Kommen wir zurück zum Lektorat! Die Fülle der freien Lektoren und Lektorinnen birgt Gefahren wie auch Chancen. Da es sich nicht um eine geschützte Berufsbezeichnung handelt, ist es unerlässlich, genau zu prüfen, mit wem man es zu tun hat. Es lohnt sich, die Webseiten aufmerksam zu lesen. Natürlich bringt es eine gewisse Sicherheit, wenn in der Vita eines Anbieters ein Germanistikstudium und eine jahrelange Verlagstätigkeit aufgelistet ist. Aber auch andere Werdegänge können passen. Nicht selten sind aufgeführte Qualifikationen sehr speziell. Aber mitunter wird genau dieses Besondere gebraucht.

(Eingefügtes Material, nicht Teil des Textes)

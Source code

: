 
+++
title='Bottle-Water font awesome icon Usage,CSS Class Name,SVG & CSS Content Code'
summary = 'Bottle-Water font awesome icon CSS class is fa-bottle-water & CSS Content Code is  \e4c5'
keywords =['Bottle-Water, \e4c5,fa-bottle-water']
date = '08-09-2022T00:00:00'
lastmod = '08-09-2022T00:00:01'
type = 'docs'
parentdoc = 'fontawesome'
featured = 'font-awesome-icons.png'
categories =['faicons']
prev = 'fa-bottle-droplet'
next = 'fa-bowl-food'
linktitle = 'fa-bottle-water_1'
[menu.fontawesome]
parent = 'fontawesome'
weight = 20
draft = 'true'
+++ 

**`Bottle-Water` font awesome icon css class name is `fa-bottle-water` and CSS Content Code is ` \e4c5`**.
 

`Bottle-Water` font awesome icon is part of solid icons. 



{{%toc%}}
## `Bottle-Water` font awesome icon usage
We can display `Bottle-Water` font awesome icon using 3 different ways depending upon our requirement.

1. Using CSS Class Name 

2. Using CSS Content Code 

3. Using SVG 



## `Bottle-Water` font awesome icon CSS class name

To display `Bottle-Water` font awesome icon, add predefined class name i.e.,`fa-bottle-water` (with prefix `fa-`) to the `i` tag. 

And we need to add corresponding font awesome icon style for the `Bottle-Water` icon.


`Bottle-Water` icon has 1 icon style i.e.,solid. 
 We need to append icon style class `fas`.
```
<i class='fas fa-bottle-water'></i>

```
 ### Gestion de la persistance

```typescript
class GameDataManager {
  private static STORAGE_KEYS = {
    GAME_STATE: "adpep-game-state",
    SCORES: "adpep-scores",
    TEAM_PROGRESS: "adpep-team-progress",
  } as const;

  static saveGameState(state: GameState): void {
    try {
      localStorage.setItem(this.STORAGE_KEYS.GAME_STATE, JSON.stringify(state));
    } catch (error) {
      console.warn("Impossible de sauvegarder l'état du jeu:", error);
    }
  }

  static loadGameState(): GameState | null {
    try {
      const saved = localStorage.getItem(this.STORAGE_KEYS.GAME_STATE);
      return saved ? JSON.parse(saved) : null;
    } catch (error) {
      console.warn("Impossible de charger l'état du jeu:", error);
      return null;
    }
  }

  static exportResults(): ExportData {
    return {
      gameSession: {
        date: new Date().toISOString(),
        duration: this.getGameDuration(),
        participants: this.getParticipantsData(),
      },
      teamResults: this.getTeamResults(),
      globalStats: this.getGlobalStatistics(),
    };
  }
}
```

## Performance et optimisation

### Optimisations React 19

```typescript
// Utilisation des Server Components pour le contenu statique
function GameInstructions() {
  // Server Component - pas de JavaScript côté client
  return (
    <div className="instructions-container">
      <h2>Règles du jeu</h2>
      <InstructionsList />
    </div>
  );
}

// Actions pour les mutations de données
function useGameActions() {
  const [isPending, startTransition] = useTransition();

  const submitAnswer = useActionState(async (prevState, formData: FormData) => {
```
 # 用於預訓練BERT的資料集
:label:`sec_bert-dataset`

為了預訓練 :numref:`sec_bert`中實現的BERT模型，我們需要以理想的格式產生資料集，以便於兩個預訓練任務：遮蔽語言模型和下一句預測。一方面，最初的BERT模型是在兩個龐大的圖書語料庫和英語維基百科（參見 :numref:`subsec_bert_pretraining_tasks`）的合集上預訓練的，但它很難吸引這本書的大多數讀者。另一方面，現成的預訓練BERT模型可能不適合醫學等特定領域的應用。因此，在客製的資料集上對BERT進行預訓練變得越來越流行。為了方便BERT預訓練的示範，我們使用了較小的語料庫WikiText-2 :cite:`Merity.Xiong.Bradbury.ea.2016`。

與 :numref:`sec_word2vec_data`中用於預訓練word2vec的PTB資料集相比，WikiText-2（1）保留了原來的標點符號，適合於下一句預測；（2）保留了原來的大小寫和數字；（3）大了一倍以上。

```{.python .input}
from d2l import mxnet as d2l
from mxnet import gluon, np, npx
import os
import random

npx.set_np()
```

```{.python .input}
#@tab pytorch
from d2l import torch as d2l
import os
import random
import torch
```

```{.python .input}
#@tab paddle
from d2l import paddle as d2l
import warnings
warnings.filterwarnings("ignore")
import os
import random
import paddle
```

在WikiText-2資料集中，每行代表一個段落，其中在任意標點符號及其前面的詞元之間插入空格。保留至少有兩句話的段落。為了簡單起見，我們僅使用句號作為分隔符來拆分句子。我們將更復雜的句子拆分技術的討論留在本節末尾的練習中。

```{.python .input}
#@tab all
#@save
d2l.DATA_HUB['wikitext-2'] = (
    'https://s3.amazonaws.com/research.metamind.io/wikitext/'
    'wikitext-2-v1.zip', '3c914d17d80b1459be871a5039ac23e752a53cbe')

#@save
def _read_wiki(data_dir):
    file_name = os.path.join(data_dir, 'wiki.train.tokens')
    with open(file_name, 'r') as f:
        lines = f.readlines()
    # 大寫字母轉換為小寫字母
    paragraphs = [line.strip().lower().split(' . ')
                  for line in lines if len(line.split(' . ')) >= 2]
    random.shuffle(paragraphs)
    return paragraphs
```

Eine gelernte Kinderbuch‑Bibliothekarin mit Erfahrungen als Autorin in diesem Genre kann ich mir als Lektorin für ein Kinderbuch vorstellen. Der ehemalige Journalist, der Lehrgänge für kreatives Schreiben absolviert und sich intensiv mit Krimis beschäftigt hat, birgt ein ganz anderes Potential.
Also keine Angst! Die Chancen sind größer als die Gefahren.